I started to read the initial assignments and groaned even louder. Looking deep deep within? Cataloguing the lies I had come to believe about myself? Setting boundaries? Creating space for me? Trusting my own wisdom? Honouring my choices? I was already doing all this in therapy, and stewing in my "stuff" in my spare time was not exactly my idea of fun.
Then there was the sheer scale of what was being asked. At least two assignments, a whole heap of journalling, some major major soul searching, making truth cards... and that was just week one! The support and resources were really extensive and helpful -- particularly the technique videos -- but even the number and range of those seemed quite daunting. I really did wonder how people with little to no artmaking experience were going to find the tasks, especially seeing as the art produced by the hosts and participants was so pretty and polished.
But then I started. Just a simple statement, glued onto the front of my collage book with gel medium. A couple of embellishments were added. Then I dug out a butterfly-shaped paper punch. Then I tapped out a few words on my old typewriter. Then hunted down a few more embellishments. Printed out some pictures. Cut them out. Then sploshed a bit more gel medium over everything. Typed up some more words. Rubber stamped images of butterflies and birds nests and postage stamps and whatever else on top of things. Made messes with paint and ruined pictures in the process then covered the mess with old dressmaker's patterns. Used rub-on lettering left, right, and centre. Made a special trip into the city to stock up on more stamps, stickers, stencils, ribbons, sparkly paper pockets... frankly, anything scrapbooky I could get my hands on!

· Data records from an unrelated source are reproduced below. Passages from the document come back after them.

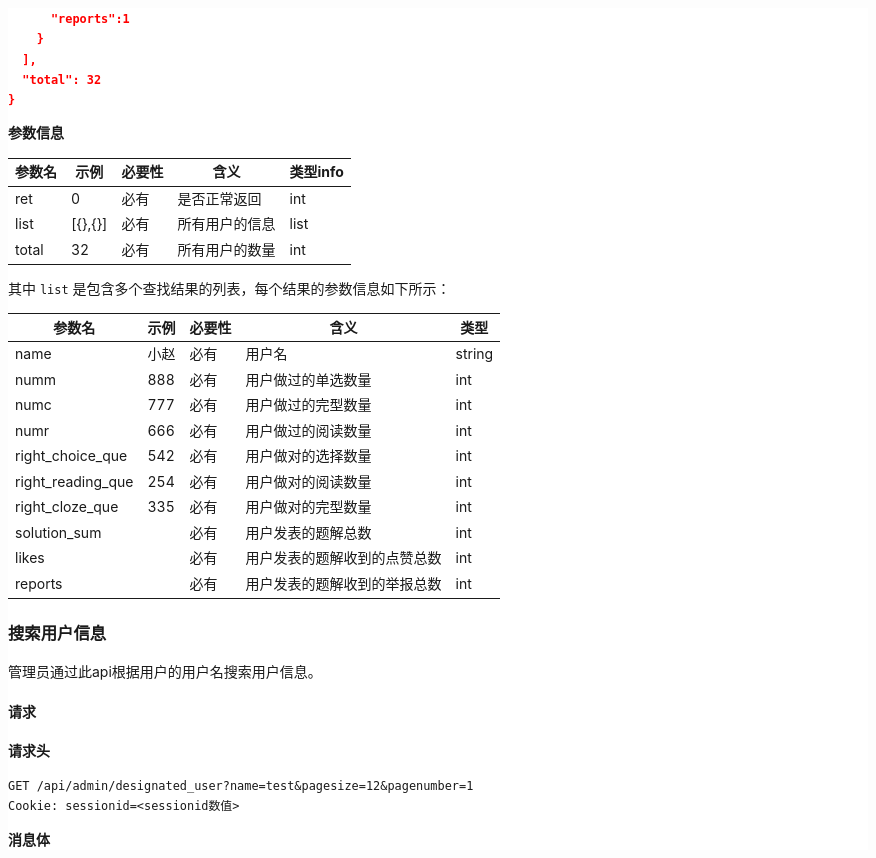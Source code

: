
 ```json
      "reports":1
    }
  ],
  "total": 32
}
```

**参数信息**

| 参数名 | 示例    | 必要性 | 含义           | 类型info |
| ------ | ------- | ------ | -------------- | -------- |
| ret    | 0       | 必有   | 是否正常返回   | int      |
| list   | [{},{}] | 必有   | 所有用户的信息 | list     |
| total  | 32      | 必有   | 所有用户的数量 | int      |

其中 `list` 是包含多个查找结果的列表，每个结果的参数信息如下所示：

| 参数名            | 示例 | 必要性 | 含义                         | 类型   |
| ----------------- | ---- | ------ | ---------------------------- | ------ |
| name              | 小赵 | 必有   | 用户名                       | string |
| numm              | 888  | 必有   | 用户做过的单选数量           | int    |
| numc              | 777  | 必有   | 用户做过的完型数量           | int    |
| numr              | 666  | 必有   | 用户做过的阅读数量           | int    |
| right_choice_que  | 542  | 必有   | 用户做对的选择数量           | int    |
| right_reading_que | 254  | 必有   | 用户做对的阅读数量           | int    |
| right_cloze_que   | 335  | 必有   | 用户做对的完型数量           | int    |
| solution_sum      |      | 必有   | 用户发表的题解总数           | int    |
| likes             |      | 必有   | 用户发表的题解收到的点赞总数 | int    |
| reports           |      | 必有   | 用户发表的题解收到的举报总数 | int    |



### 搜索用户信息

管理员通过此api根据用户的用户名搜索用户信息。

#### 请求

**请求头**

```
GET /api/admin/designated_user?name=test&pagesize=12&pagenumber=1
Cookie: sessionid=<sessionid数值>
```

**消息体**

And here's the thing. I'm still not sure I'm much of a scrapbooker. And I'm likely not much of a contributor to the whole Soul Restoration experience. I haven't got stuck into the forums, Q&As, or posting my work. I've got so much out of being an active online participant in the past, especially in Mondo Beyondo, which brought so many special and significant people into my life. But something tells me to keep this one close to home.
This one is for me.
And not just because I'm fast becoming a closet scrapbooker! Or because I've been spending every nap time and evening playing with glue and paper cut-outs and my typewriter and stamps and stickers and stuff that would make any eight year old's heart sing. Or because I am increasingly proud of, and delighted with, the art that I am making, even if it's not always pretty and by no means perfect. Or because, for the first time in a long time, I am prioritising art making over writing, reading, blogging, and resting. Because I definitely can't do it all in the limited time I have to myself.
I think it's because it is all so meaningful and relevant to ME. In the process of watching and learning and and writing and playing, I am seeing a space for me emerge... and grow.
And although the choice between glittery butterfly stickers and bird's nest stamps mightn't seem all that profound on the surface, I'm starting to see how this is one of the most powerful ways to bear out core claim of the curriculum: that women need space for themselves in their souls, and they need to have faith in their deepest truths. This safe little space allows me to see in a tangible way that I really can make beauty: without judgement, allowing the process to lead the way, and trusting my choices.
This evening I went up to where my husband was sitting, put my hands on his shoulders and said, "Life is good".
I am starting to see the possibility of a life filled with great beauty of my own making.